The Easel

30th November 2021

An architectural survey in search of America

Since the 1930’s, the Library of Congress has maintained a photographic survey of ‘historic’ buildings. A book drawn from this collection chooses mostly vernacular buildings – “urban row-houses, suburban and rural homes”. They are restrained images, “the style of no style” and “unmoored from a particular time”. Yet they “anticipate virtually all contemporary photography of the man-made environment”, conveying a uniquely American sense of emptiness [and] possibility”. Images are here.

‘Van Gogh And The Olive Groves’ Opens At Dallas Museum Of Art

Van Gogh made about 15 olive tree paintings, yet despite being from his peak period, they have never been exhibited as a group Completed while he was struggling with his mental health, these are “focused paintings, just earth, trees and a touch of azure sky”. The seasonal changes reflected in the foliage of the trees show the artist’s optimism that he too would find renewal. When viewed as a group, they are “one treasure after another [but sadly], van Gogh in his prime was only a two-year enterprise.”

23rd November 2021

Arthur Jafa

Jafa’s 2016 video essays have made him a global sensation. His new work, AGHDRA, is quiet, comprising imagery of a lumpy surface of “stuff”, with waves going out to a distant horizon. This “supreme mass” is “terribly beautiful—beautiful despite the terror, terrible despite the beauty.” Jafa calls it an attempt to “embody black experience in non-narrative terms”. The piece has no conclusion, “just endless, gut-wrenching, but still gorgeous churning.”

Annie Leibovitz: “A lot can be told in those moments in between the main moments”

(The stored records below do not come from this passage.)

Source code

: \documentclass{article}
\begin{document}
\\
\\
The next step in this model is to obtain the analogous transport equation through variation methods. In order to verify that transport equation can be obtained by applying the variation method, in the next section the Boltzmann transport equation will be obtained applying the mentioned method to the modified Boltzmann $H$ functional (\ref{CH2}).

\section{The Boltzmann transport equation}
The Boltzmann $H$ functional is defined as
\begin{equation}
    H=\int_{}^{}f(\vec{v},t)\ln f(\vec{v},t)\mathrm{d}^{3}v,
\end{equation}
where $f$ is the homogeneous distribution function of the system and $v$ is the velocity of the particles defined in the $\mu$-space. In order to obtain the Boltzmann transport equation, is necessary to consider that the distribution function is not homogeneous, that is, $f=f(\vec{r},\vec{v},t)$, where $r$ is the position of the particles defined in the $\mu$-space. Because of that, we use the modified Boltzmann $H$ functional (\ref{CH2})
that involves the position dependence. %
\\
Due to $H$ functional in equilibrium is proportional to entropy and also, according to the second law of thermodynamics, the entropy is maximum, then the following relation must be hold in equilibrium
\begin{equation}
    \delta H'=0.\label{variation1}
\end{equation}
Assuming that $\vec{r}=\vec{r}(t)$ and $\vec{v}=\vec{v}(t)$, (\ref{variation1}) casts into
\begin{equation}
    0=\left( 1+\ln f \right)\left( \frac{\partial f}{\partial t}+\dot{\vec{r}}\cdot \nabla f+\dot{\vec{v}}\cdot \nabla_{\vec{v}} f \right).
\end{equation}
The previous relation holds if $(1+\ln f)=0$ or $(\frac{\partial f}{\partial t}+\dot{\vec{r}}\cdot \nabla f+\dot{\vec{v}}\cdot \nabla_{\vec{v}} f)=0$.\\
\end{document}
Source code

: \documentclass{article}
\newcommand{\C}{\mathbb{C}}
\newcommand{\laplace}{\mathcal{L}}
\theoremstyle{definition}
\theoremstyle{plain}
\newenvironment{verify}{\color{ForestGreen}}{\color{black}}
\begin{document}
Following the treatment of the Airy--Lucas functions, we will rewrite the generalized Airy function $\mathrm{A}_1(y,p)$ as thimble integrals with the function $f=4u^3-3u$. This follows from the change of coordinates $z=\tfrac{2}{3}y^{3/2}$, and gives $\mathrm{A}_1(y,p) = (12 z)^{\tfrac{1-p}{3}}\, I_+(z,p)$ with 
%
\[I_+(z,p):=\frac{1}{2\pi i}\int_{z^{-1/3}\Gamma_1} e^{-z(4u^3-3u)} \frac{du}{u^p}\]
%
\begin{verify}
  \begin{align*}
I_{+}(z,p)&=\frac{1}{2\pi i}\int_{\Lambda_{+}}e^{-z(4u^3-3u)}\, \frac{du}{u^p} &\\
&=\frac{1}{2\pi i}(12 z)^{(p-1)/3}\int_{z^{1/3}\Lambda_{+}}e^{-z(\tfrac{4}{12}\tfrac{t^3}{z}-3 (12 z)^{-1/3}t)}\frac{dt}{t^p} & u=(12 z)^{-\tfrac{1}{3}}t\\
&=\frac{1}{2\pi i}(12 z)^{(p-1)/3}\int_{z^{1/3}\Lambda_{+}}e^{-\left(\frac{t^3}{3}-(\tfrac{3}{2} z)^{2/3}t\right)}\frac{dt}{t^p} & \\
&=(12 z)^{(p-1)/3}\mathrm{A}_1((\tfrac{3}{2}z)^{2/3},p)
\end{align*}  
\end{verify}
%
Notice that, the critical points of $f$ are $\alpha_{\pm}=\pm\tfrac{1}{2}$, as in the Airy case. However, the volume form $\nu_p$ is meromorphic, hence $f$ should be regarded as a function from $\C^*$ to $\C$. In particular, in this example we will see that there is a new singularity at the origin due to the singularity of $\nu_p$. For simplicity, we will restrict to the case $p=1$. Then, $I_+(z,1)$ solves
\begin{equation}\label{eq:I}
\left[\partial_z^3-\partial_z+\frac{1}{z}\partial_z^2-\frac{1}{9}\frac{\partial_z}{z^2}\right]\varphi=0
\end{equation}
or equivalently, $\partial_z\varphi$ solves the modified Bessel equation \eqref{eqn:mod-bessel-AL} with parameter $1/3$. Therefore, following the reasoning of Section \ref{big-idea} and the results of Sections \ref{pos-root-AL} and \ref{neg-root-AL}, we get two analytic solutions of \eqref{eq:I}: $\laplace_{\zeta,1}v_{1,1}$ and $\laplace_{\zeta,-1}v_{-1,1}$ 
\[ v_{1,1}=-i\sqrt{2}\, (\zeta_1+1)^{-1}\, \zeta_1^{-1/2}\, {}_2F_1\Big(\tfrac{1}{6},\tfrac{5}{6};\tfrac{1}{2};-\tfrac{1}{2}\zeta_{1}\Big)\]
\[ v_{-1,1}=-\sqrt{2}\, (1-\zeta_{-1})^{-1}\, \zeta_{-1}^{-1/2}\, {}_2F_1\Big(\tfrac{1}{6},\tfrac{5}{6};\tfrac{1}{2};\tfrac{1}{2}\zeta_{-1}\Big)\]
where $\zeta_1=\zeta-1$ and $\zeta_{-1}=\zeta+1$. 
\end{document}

Leibovitz is having a moment with multiple shows and a book. The reviews reveal a photographer of disparate parts. Her fashion images often indulge in fantasy, evoking narratives from history or literature as much as they showcase clothing. Her portraiture is about realism, perhaps reflecting her photojournalism roots at Rolling Stone. For Leibovitz, though, everything is a performance, with “both the photographer and [subjects as] contributors to cultural moments.”

Remembering Dave Hickey, brilliant art critic and renegade Texan

Hickey has been called “the philosopher king of American art criticism”. His reputation rested especially on two 1990’s books that contain “some of the best writing on art and culture that any American has ever done”. A critic described him as “a resolutely nonsystematic thinker …  a critic who constructs no rules, but instead rhapsodizes about what he loves, aiming not to convince you of its worthiness but to demonstrate that such love is possible.”